WHAT YOU ARE ASKED TO DO
Each record is to be reproduced verbatim.

[Stored data]
══════════
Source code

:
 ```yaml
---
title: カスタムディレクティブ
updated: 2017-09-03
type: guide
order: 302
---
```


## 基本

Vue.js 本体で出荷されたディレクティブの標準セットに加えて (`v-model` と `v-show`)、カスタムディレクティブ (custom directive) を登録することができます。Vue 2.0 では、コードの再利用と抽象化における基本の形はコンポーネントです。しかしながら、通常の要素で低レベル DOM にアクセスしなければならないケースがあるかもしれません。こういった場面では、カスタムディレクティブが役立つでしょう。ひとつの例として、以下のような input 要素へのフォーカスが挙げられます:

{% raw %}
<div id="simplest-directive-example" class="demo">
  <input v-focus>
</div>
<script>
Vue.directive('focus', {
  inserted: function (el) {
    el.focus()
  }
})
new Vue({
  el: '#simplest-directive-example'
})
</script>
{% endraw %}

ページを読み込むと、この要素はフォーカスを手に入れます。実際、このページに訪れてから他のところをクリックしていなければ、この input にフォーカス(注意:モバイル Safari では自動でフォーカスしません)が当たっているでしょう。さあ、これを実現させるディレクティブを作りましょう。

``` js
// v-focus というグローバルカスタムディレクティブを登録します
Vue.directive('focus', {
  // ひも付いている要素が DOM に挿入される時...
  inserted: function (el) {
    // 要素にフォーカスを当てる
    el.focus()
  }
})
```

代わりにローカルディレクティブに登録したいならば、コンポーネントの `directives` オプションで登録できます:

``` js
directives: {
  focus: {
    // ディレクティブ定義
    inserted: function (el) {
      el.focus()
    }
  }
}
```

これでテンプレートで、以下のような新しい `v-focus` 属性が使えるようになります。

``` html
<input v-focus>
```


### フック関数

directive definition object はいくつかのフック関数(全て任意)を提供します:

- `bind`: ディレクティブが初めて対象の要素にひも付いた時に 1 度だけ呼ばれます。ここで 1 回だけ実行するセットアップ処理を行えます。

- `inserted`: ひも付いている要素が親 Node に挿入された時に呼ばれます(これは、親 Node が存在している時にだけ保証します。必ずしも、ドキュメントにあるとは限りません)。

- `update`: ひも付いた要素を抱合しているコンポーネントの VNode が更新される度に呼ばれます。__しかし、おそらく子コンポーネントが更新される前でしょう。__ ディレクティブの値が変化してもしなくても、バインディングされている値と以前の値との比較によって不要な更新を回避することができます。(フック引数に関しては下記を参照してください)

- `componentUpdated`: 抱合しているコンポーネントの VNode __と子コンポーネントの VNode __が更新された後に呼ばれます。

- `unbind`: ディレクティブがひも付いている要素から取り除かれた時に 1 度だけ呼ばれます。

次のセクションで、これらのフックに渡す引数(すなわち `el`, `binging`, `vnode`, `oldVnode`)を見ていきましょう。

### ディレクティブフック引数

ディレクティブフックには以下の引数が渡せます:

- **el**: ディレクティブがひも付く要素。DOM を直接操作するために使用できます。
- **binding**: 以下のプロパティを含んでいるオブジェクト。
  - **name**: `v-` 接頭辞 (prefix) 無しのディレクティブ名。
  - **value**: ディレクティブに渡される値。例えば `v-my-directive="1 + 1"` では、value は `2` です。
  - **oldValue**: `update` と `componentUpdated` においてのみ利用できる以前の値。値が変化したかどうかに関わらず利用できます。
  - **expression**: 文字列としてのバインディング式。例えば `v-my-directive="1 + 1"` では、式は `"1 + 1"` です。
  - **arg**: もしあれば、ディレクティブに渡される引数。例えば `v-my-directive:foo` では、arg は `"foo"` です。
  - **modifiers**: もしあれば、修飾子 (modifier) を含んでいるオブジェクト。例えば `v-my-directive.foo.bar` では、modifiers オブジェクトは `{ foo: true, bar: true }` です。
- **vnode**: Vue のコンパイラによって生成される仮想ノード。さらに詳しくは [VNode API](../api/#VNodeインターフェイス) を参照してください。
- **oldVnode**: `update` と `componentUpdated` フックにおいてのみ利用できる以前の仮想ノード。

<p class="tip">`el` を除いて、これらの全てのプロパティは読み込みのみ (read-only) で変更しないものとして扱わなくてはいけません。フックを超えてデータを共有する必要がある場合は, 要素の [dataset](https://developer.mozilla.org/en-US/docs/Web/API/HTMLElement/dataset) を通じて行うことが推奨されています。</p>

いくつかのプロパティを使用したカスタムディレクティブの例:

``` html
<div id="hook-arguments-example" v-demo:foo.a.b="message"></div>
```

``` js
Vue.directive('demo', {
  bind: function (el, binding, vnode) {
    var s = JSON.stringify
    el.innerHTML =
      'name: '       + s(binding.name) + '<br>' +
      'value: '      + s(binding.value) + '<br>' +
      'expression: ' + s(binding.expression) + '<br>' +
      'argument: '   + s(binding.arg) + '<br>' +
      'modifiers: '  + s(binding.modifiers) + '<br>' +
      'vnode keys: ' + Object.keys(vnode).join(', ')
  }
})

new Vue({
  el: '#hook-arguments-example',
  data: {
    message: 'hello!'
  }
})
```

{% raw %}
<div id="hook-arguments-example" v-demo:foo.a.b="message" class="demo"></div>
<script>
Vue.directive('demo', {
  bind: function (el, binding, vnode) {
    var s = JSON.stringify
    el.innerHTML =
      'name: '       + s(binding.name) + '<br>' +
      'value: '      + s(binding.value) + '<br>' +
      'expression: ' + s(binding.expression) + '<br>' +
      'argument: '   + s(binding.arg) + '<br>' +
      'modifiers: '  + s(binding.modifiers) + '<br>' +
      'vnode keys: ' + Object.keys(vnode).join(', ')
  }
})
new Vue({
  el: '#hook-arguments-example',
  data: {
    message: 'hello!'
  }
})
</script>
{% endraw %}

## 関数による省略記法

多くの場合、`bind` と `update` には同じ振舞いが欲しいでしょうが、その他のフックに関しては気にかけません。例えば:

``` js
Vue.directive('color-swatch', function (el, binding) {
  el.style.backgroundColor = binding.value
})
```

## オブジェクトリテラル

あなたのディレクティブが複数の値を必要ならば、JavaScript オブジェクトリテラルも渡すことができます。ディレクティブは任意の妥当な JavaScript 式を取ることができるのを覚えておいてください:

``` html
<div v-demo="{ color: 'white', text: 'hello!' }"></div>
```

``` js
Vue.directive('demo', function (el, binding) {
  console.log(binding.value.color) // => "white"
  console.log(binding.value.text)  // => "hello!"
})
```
══════════
THE ANSWER
Source code

:
 ```yaml
---
title: カスタムディレクティブ
updated: 2017-09-03
type: guide
order: 302
---
```


## 基本

Vue.js 本体で出荷されたディレクティブの標準セットに加えて (`v-model` と `v-show`)、カスタムディレクティブ (custom directive) を登録することができます。Vue 2.0 では、コードの再利用と抽象化における基本の形はコンポーネントです。しかしながら、通常の要素で低レベル DOM にアクセスしなければならないケースがあるかもしれません。こういった場面では、カスタムディレクティブが役立つでしょう。ひとつの例として、以下のような input 要素へのフォーカスが挙げられます:

{% raw %}
<div id="simplest-directive-example" class="demo">
  <input v-focus>
</div>
<script>
Vue.directive('focus', {
  inserted: function (el) {
    el.focus()
  }
})
new Vue({
  el: '#simplest-directive-example'
})
</script>
{% endraw %}

ページを読み込むと、この要素はフォーカスを手に入れます。実際、このページに訪れてから他のところをクリックしていなければ、この input にフォーカス(注意:モバイル Safari では自動でフォーカスしません)が当たっているでしょう。さあ、これを実現させるディレクティブを作りましょう。

``` js
// v-focus というグローバルカスタムディレクティブを登録します
Vue.directive('focus', {
  // ひも付いている要素が DOM に挿入される時...
  inserted: function (el) {
    // 要素にフォーカスを当てる
    el.focus()
  }
})
```

代わりにローカルディレクティブに登録したいならば、コンポーネントの `directives` オプションで登録できます:

``` js
directives: {
  focus: {
    // ディレクティブ定義
    inserted: function (el) {
      el.focus()
    }
  }
}
```

これでテンプレートで、以下のような新しい `v-focus` 属性が使えるようになります。

``` html
<input v-focus>
```


### フック関数

directive definition object はいくつかのフック関数(全て任意)を提供します:

- `bind`: ディレクティブが初めて対象の要素にひも付いた時に 1 度だけ呼ばれます。ここで 1 回だけ実行するセットアップ処理を行えます。

- `inserted`: ひも付いている要素が親 Node に挿入された時に呼ばれます(これは、親 Node が存在している時にだけ保証します。必ずしも、ドキュメントにあるとは限りません)。

- `update`: ひも付いた要素を抱合しているコンポーネントの VNode が更新される度に呼ばれます。__しかし、おそらく子コンポーネントが更新される前でしょう。__ ディレクティブの値が変化してもしなくても、バインディングされている値と以前の値との比較によって不要な更新を回避することができます。(フック引数に関しては下記を参照してください)

- `componentUpdated`: 抱合しているコンポーネントの VNode __と子コンポーネントの VNode __が更新された後に呼ばれます。

- `unbind`: ディレクティブがひも付いている要素から取り除かれた時に 1 度だけ呼ばれます。

次のセクションで、これらのフックに渡す引数(すなわち `el`, `binging`, `vnode`, `oldVnode`)を見ていきましょう。

### ディレクティブフック引数

ディレクティブフックには以下の引数が渡せます:

- **el**: ディレクティブがひも付く要素。DOM を直接操作するために使用できます。
- **binding**: 以下のプロパティを含んでいるオブジェクト。
  - **name**: `v-` 接頭辞 (prefix) 無しのディレクティブ名。
  - **value**: ディレクティブに渡される値。例えば `v-my-directive="1 + 1"` では、value は `2` です。
  - **oldValue**: `update` と `componentUpdated` においてのみ利用できる以前の値。値が変化したかどうかに関わらず利用できます。
  - **expression**: 文字列としてのバインディング式。例えば `v-my-directive="1 + 1"` では、式は `"1 + 1"` です。
  - **arg**: もしあれば、ディレクティブに渡される引数。例えば `v-my-directive:foo` では、arg は `"foo"` です。
  - **modifiers**: もしあれば、修飾子 (modifier) を含んでいるオブジェクト。例えば `v-my-directive.foo.bar` では、modifiers オブジェクトは `{ foo: true, bar: true }` です。
- **vnode**: Vue のコンパイラによって生成される仮想ノード。さらに詳しくは [VNode API](../api/#VNodeインターフェイス) を参照してください。
- **oldVnode**: `update` と `componentUpdated` フックにおいてのみ利用できる以前の仮想ノード。

<p class="tip">`el` を除いて、これらの全てのプロパティは読み込みのみ (read-only) で変更しないものとして扱わなくてはいけません。フックを超えてデータを共有する必要がある場合は, 要素の [dataset](https://developer.mozilla.org/en-US/docs/Web/API/HTMLElement/dataset) を通じて行うことが推奨されています。</p>

いくつかのプロパティを使用したカスタムディレクティブの例:

``` html
<div id="hook-arguments-example" v-demo:foo.a.b="message"></div>
```

``` js
Vue.directive('demo', {
  bind: function (el, binding, vnode) {
    var s = JSON.stringify
    el.innerHTML =
      'name: '       + s(binding.name) + '<br>' +
      'value: '      + s(binding.value) + '<br>' +
      'expression: ' + s(binding.expression) + '<br>' +
      'argument: '   + s(binding.arg) + '<br>' +
      'modifiers: '  + s(binding.modifiers) + '<br>' +
      'vnode keys: ' + Object.keys(vnode).join(', ')
  }
})

new Vue({
  el: '#hook-arguments-example',
  data: {
    message: 'hello!'
  }
})
```

{% raw %}
<div id="hook-arguments-example" v-demo:foo.a.b="message" class="demo"></div>
<script>
Vue.directive('demo', {
  bind: function (el, binding, vnode) {
    var s = JSON.stringify
    el.innerHTML =
      'name: '       + s(binding.name) + '<br>' +
      'value: '      + s(binding.value) + '<br>' +
      'expression: ' + s(binding.expression) + '<br>' +
      'argument: '   + s(binding.arg) + '<br>' +
      'modifiers: '  + s(binding.modifiers) + '<br>' +
      'vnode keys: ' + Object.keys(vnode).join(', ')
  }
})
new Vue({
  el: '#hook-arguments-example',
  data: {
    message: 'hello!'
  }
})
</script>
{% endraw %}

## 関数による省略記法

多くの場合、`bind` と `update` には同じ振舞いが欲しいでしょうが、その他のフックに関しては気にかけません。例えば:

``` js
Vue.directive('color-swatch', function (el, binding) {
  el.style.backgroundColor = binding.value
})
```

## オブジェクトリテラル

あなたのディレクティブが複数の値を必要ならば、JavaScript オブジェクトリテラルも渡すことができます。ディレクティブは任意の妥当な JavaScript 式を取ることができるのを覚えておいてください:

``` html
<div v-demo="{ color: 'white', text: 'hello!' }"></div>
```

``` js
Vue.directive('demo', function (el, binding) {
  console.log(binding.value.color) // => "white"
  console.log(binding.value.text)  // => "hello!"
})
```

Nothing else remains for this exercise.